▶ **What to do**
Give the number of lines in the data that contain the word "海鸥在头顶盘旋"; no other text is needed.

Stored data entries
::::
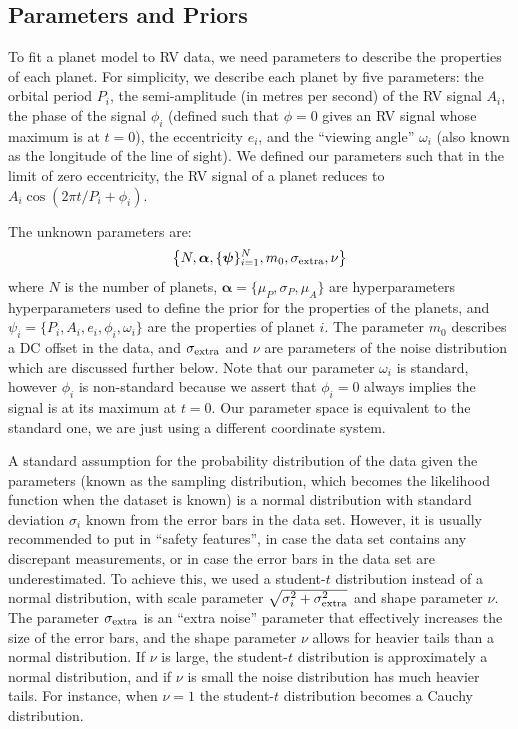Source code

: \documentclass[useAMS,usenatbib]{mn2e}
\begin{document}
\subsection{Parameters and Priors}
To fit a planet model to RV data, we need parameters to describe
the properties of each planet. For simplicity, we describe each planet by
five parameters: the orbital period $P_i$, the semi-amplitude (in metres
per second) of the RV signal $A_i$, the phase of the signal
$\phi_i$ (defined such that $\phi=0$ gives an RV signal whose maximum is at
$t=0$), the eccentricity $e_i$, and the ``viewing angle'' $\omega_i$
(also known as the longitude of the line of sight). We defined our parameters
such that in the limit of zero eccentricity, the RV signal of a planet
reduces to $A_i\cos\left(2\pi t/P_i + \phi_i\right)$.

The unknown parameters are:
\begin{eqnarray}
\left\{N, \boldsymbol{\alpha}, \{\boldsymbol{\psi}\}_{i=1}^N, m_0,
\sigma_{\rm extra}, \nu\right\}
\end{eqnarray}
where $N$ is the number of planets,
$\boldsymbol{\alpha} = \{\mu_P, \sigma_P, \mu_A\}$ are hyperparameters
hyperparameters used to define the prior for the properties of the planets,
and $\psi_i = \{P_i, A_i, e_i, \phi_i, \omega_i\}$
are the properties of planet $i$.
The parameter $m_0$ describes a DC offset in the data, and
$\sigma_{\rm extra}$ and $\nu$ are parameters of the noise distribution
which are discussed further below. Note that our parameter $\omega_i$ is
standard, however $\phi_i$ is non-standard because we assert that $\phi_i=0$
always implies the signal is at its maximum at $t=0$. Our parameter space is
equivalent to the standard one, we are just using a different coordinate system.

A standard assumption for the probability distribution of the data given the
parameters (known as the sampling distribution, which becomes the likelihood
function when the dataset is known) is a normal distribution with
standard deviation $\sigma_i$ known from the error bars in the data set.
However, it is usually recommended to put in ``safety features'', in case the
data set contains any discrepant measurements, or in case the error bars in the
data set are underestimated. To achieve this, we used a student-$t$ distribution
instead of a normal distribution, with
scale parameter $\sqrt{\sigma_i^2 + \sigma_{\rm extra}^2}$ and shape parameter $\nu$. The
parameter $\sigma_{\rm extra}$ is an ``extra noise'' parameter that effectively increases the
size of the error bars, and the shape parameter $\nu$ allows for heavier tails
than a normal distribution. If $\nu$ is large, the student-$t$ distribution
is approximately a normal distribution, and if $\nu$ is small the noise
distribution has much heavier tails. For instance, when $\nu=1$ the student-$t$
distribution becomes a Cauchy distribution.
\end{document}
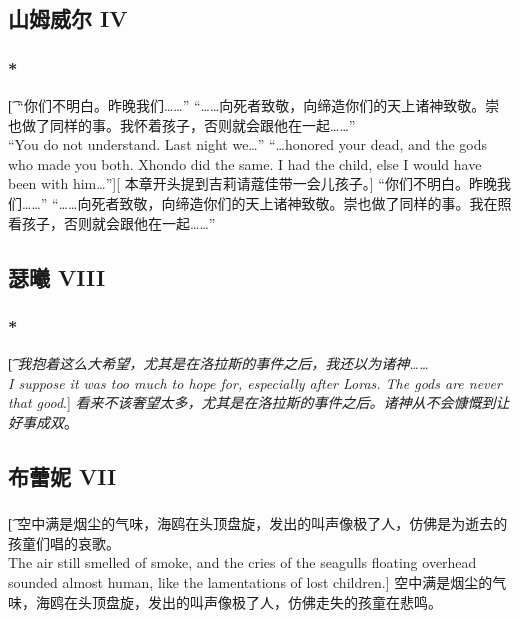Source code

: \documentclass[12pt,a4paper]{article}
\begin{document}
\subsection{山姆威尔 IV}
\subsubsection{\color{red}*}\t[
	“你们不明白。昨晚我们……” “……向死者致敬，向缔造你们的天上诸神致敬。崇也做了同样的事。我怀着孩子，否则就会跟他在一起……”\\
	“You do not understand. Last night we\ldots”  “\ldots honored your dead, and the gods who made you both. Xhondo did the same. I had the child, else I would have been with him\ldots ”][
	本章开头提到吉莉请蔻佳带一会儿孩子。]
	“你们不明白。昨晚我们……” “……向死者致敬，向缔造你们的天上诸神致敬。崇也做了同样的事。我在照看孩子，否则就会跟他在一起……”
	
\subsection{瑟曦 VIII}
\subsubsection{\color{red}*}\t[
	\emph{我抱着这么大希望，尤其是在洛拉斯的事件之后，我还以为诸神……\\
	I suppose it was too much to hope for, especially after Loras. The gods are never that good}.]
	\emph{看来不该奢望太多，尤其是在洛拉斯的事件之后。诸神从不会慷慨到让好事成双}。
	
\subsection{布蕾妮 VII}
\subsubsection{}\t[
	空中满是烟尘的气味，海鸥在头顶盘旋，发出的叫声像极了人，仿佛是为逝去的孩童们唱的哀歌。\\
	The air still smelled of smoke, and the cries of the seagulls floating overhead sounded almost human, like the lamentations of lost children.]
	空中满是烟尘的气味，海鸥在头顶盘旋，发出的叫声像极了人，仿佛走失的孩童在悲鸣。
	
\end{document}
::::
▶ **Written response**
2